On The Road Wildlife Photography ~ What To Take With You

Whenever you go on the hunt for wildlife, it is essential to be fully prepared for that moment when the perfect shot presents itself. Herein are some tips and tricks I have found helpful.

First and foremost, the best wildlife photographs are crisp and clear. That means capturing every feather, every claw, and every eyeball of your subject in sharp detail. This is especially important if you intend to frame or sell your work.

While out in the field, browse through your captures regularly with the quick view on the back of the camera. To verify image sharpness, use the magnifying glass option and zoom in for a closer look.

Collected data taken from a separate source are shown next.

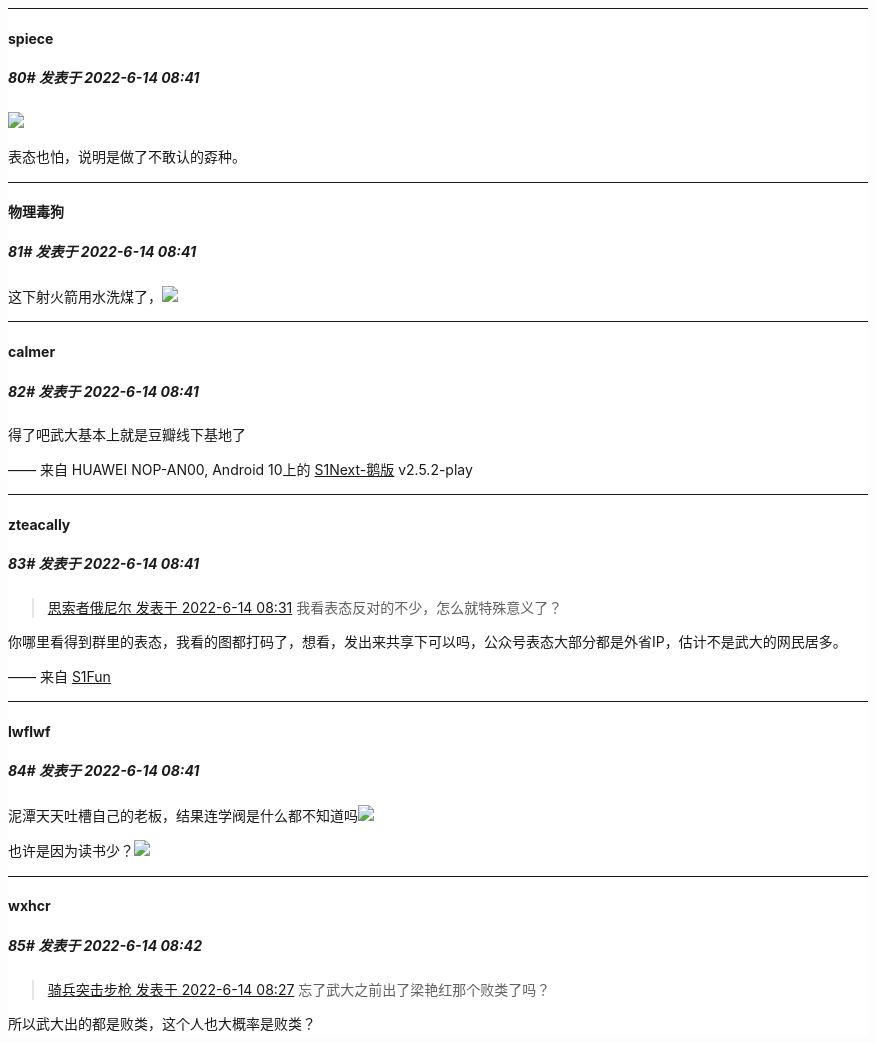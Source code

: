 *****

####  spiece  
##### 80#       发表于 2022-6-14 08:41

<img src="https://static.saraba1st.com/image/smiley/face2017/067.png" referrerpolicy="no-referrer">

表态也怕，说明是做了不敢认的孬种。

*****

####  物理毒狗  
##### 81#       发表于 2022-6-14 08:41

这下射火箭用水洗煤了，<img src="https://static.saraba1st.com/image/smiley/face2017/002.png" referrerpolicy="no-referrer">

*****

####  calmer  
##### 82#       发表于 2022-6-14 08:41

得了吧武大基本上就是豆瓣线下基地了

—— 来自 HUAWEI NOP-AN00, Android 10上的 [S1Next-鹅版](https://github.com/ykrank/S1-Next/releases) v2.5.2-play

*****

####  zteacally  
##### 83#       发表于 2022-6-14 08:41

<blockquote><a href="httphttps://bbs.saraba1st.com/2b/forum.php?mod=redirect&amp;goto=findpost&amp;pid=56258188&amp;ptid=2075632" target="_blank">思索者俄尼尔 发表于 2022-6-14 08:31</a>
我看表态反对的不少，怎么就特殊意义了？</blockquote>
你哪里看得到群里的表态，我看的图都打码了，想看，发出来共享下可以吗，公众号表态大部分都是外省IP，估计不是武大的网民居多。

—— 来自 [S1Fun](https://s1fun.koalcat.com)

*****

####  lwflwf  
##### 84#       发表于 2022-6-14 08:41

泥潭天天吐槽自己的老板，结果连学阀是什么都不知道吗<img src="https://static.saraba1st.com/image/smiley/face2017/067.png" referrerpolicy="no-referrer">

也许是因为读书少？<img src="https://static.saraba1st.com/image/smiley/face2017/009.gif" referrerpolicy="no-referrer">

*****

####  wxhcr  
##### 85#       发表于 2022-6-14 08:42

<blockquote><a href="httphttps://bbs.saraba1st.com/2b/forum.php?mod=redirect&amp;goto=findpost&amp;pid=56258162&amp;ptid=2075632" target="_blank">骑兵突击步枪 发表于 2022-6-14 08:27</a>
忘了武大之前出了梁艳红那个败类了吗？</blockquote>
所以武大出的都是败类，这个人也大概率是败类？
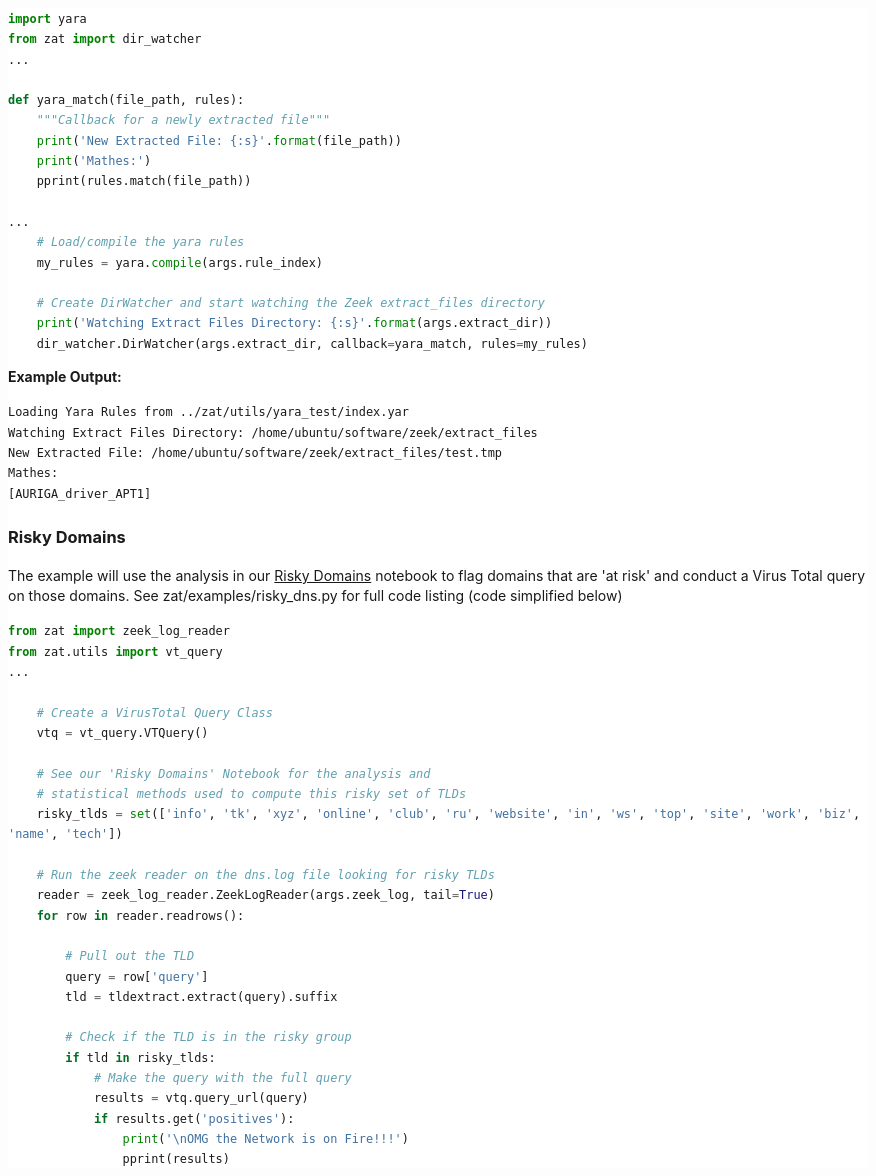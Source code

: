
 ```python
import yara
from zat import dir_watcher
...

def yara_match(file_path, rules):
    """Callback for a newly extracted file"""
    print('New Extracted File: {:s}'.format(file_path))
    print('Mathes:')
    pprint(rules.match(file_path))

...
    # Load/compile the yara rules
    my_rules = yara.compile(args.rule_index)

    # Create DirWatcher and start watching the Zeek extract_files directory
    print('Watching Extract Files Directory: {:s}'.format(args.extract_dir))
    dir_watcher.DirWatcher(args.extract_dir, callback=yara_match, rules=my_rules)
```

**Example Output:**

    Loading Yara Rules from ../zat/utils/yara_test/index.yar
    Watching Extract Files Directory: /home/ubuntu/software/zeek/extract_files
    New Extracted File: /home/ubuntu/software/zeek/extract_files/test.tmp
    Mathes:
    [AURIGA_driver_APT1]

### Risky Domains

The example will use the analysis in our [Risky
Domains](https://github.com/SuperCowPowers/zat/blob/main/notebooks/Risky_Domains.ipynb) notebook to flag domains that are 'at risk' and conduct a Virus Total query on those domains. See zat/examples/risky\_dns.py for full code
listing (code simplified below)

```python
from zat import zeek_log_reader
from zat.utils import vt_query
...

    # Create a VirusTotal Query Class
    vtq = vt_query.VTQuery()

    # See our 'Risky Domains' Notebook for the analysis and
    # statistical methods used to compute this risky set of TLDs
    risky_tlds = set(['info', 'tk', 'xyz', 'online', 'club', 'ru', 'website', 'in', 'ws', 'top', 'site', 'work', 'biz', 'name', 'tech'])

    # Run the zeek reader on the dns.log file looking for risky TLDs
    reader = zeek_log_reader.ZeekLogReader(args.zeek_log, tail=True)
    for row in reader.readrows():

        # Pull out the TLD
        query = row['query']
        tld = tldextract.extract(query).suffix

        # Check if the TLD is in the risky group
        if tld in risky_tlds:
            # Make the query with the full query
            results = vtq.query_url(query)
            if results.get('positives'):
                print('\nOMG the Network is on Fire!!!')
                pprint(results)
```
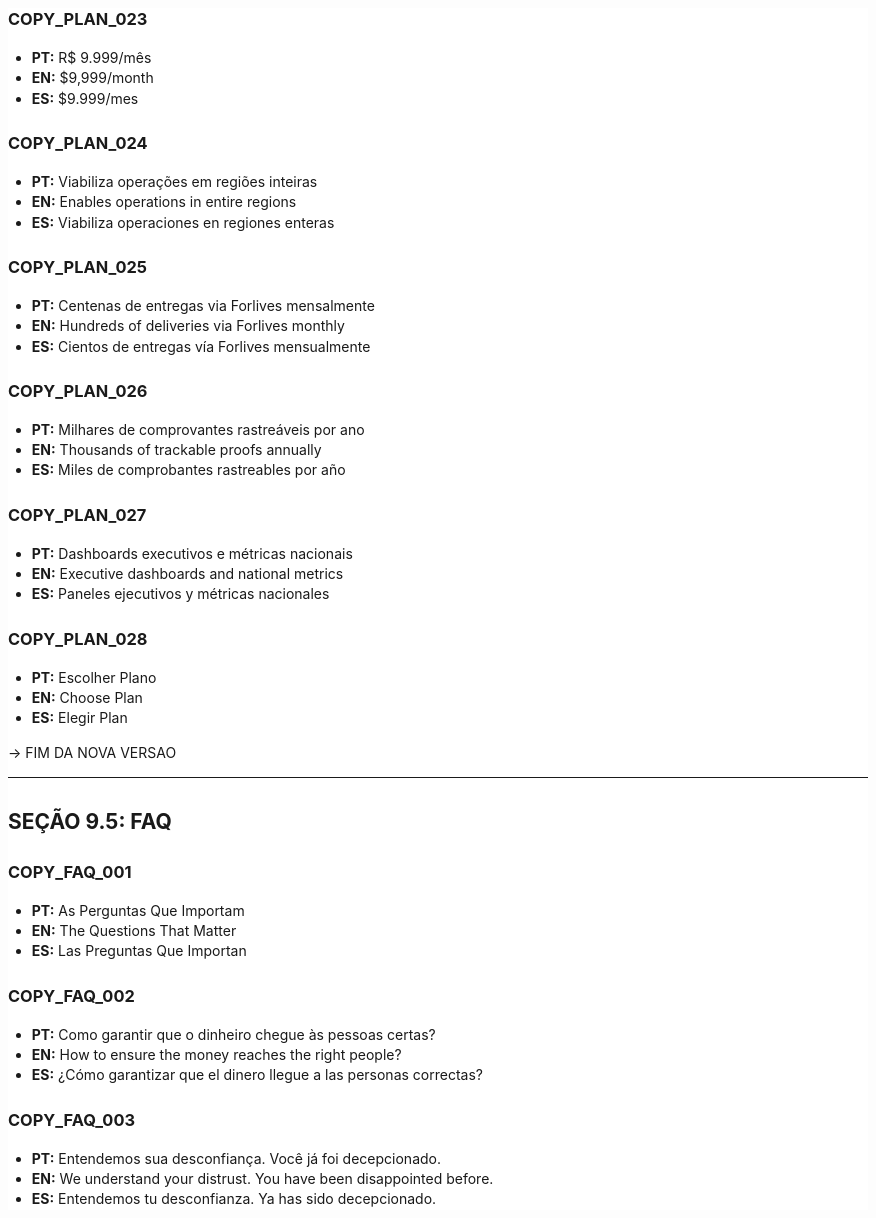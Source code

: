### COPY_PLAN_023
- **PT:** R$ 9.999/mês
- **EN:** $9,999/month
- **ES:** $9.999/mes

### COPY_PLAN_024
- **PT:** Viabiliza operações em regiões inteiras
- **EN:** Enables operations in entire regions
- **ES:** Viabiliza operaciones en regiones enteras

### COPY_PLAN_025
- **PT:** Centenas de entregas via Forlives mensalmente
- **EN:** Hundreds of deliveries via Forlives monthly
- **ES:** Cientos de entregas vía Forlives mensualmente

### COPY_PLAN_026
- **PT:** Milhares de comprovantes rastreáveis por ano
- **EN:** Thousands of trackable proofs annually
- **ES:** Miles de comprobantes rastreables por año

### COPY_PLAN_027
- **PT:** Dashboards executivos e métricas nacionais
- **EN:** Executive dashboards and national metrics
- **ES:** Paneles ejecutivos y métricas nacionales

### COPY_PLAN_028
- **PT:** Escolher Plano
- **EN:** Choose Plan
- **ES:** Elegir Plan

-> FIM DA NOVA VERSAO
***



## SEÇÃO 9.5: FAQ

### COPY_FAQ_001
- **PT:** As Perguntas Que Importam
- **EN:** The Questions That Matter
- **ES:** Las Preguntas Que Importan

### COPY_FAQ_002
- **PT:** Como garantir que o dinheiro chegue às pessoas certas?
- **EN:** How to ensure the money reaches the right people?
- **ES:** ¿Cómo garantizar que el dinero llegue a las personas correctas?

### COPY_FAQ_003
- **PT:** Entendemos sua desconfiança. Você já foi decepcionado.
- **EN:** We understand your distrust. You have been disappointed before.
- **ES:** Entendemos tu desconfianza. Ya has sido decepcionado.
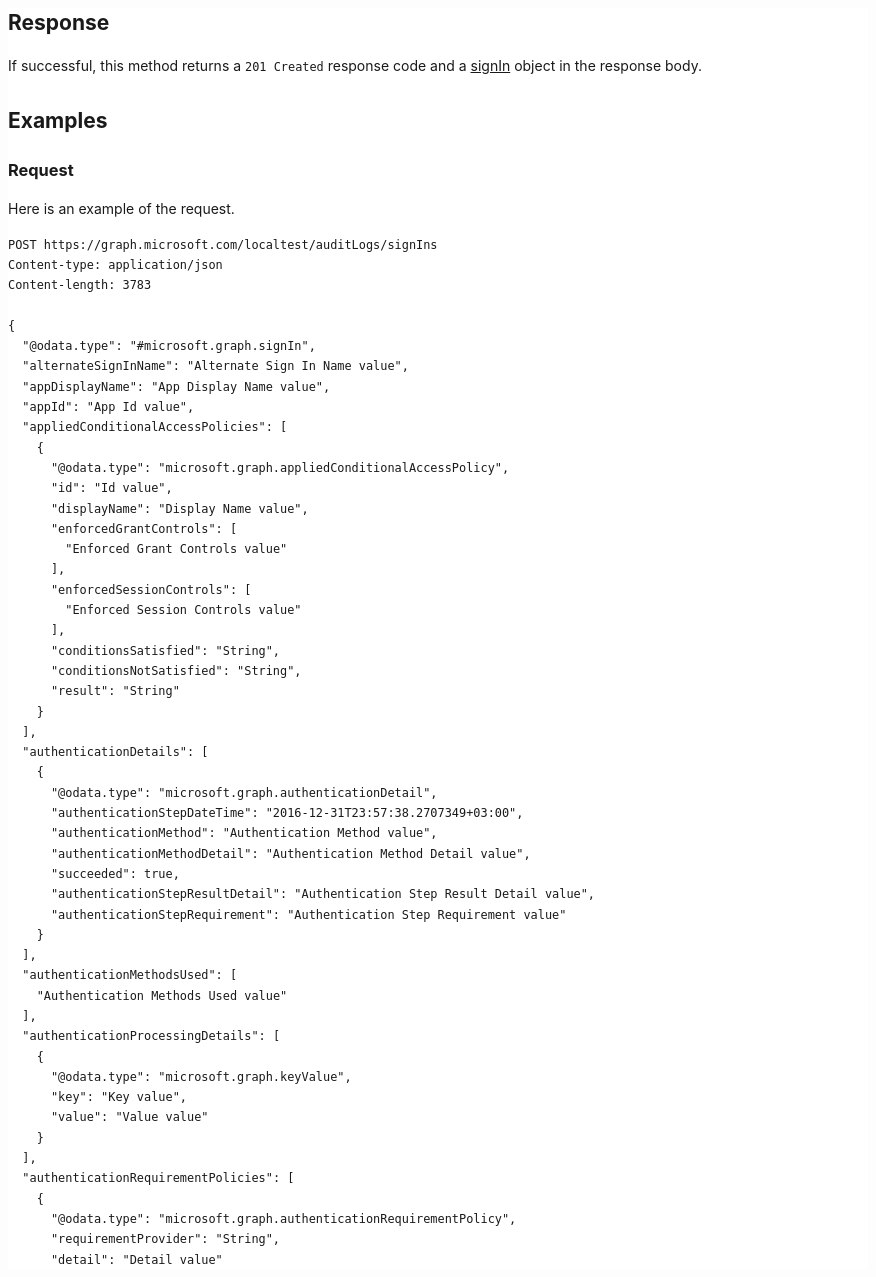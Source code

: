 

## Response
If successful, this method returns a `201 Created` response code and a [signIn](../resources/signin.md) object in the response body.

## Examples

### Request
Here is an example of the request.

``` http
POST https://graph.microsoft.com/localtest/auditLogs/signIns
Content-type: application/json
Content-length: 3783

{
  "@odata.type": "#microsoft.graph.signIn",
  "alternateSignInName": "Alternate Sign In Name value",
  "appDisplayName": "App Display Name value",
  "appId": "App Id value",
  "appliedConditionalAccessPolicies": [
    {
      "@odata.type": "microsoft.graph.appliedConditionalAccessPolicy",
      "id": "Id value",
      "displayName": "Display Name value",
      "enforcedGrantControls": [
        "Enforced Grant Controls value"
      ],
      "enforcedSessionControls": [
        "Enforced Session Controls value"
      ],
      "conditionsSatisfied": "String",
      "conditionsNotSatisfied": "String",
      "result": "String"
    }
  ],
  "authenticationDetails": [
    {
      "@odata.type": "microsoft.graph.authenticationDetail",
      "authenticationStepDateTime": "2016-12-31T23:57:38.2707349+03:00",
      "authenticationMethod": "Authentication Method value",
      "authenticationMethodDetail": "Authentication Method Detail value",
      "succeeded": true,
      "authenticationStepResultDetail": "Authentication Step Result Detail value",
      "authenticationStepRequirement": "Authentication Step Requirement value"
    }
  ],
  "authenticationMethodsUsed": [
    "Authentication Methods Used value"
  ],
  "authenticationProcessingDetails": [
    {
      "@odata.type": "microsoft.graph.keyValue",
      "key": "Key value",
      "value": "Value value"
    }
  ],
  "authenticationRequirementPolicies": [
    {
      "@odata.type": "microsoft.graph.authenticationRequirementPolicy",
      "requirementProvider": "String",
      "detail": "Detail value"
```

By checking photo quality while out in the field, you may discover certain images aren’t quite as good as you first thought. Knowing which images are junk will make time in the field more productive as you hunt for another opportunity to capture that amazing shot.

Here’s an example of a wildlife photo that appeared perfectly fine at first glance (left). You can’t really tell how blurred the edges of the ducks are until the photo is zoomed in at 100% or greater (right).

Other ways you will ensure sharp images while out in the field include:

Using the auto-focus.

In most cases, auto-focus will help you to capture the finer details of your subject better and faster than your eyes will. It’s also a valuable function when taking consecutive shots of a moving target due to the higher likelihood of capturing at least one quality image.

Sometimes the camera will have trouble locating WHERE it is you want to focus. For example, in the photo below, the focus was on the bird's butt instead of its head.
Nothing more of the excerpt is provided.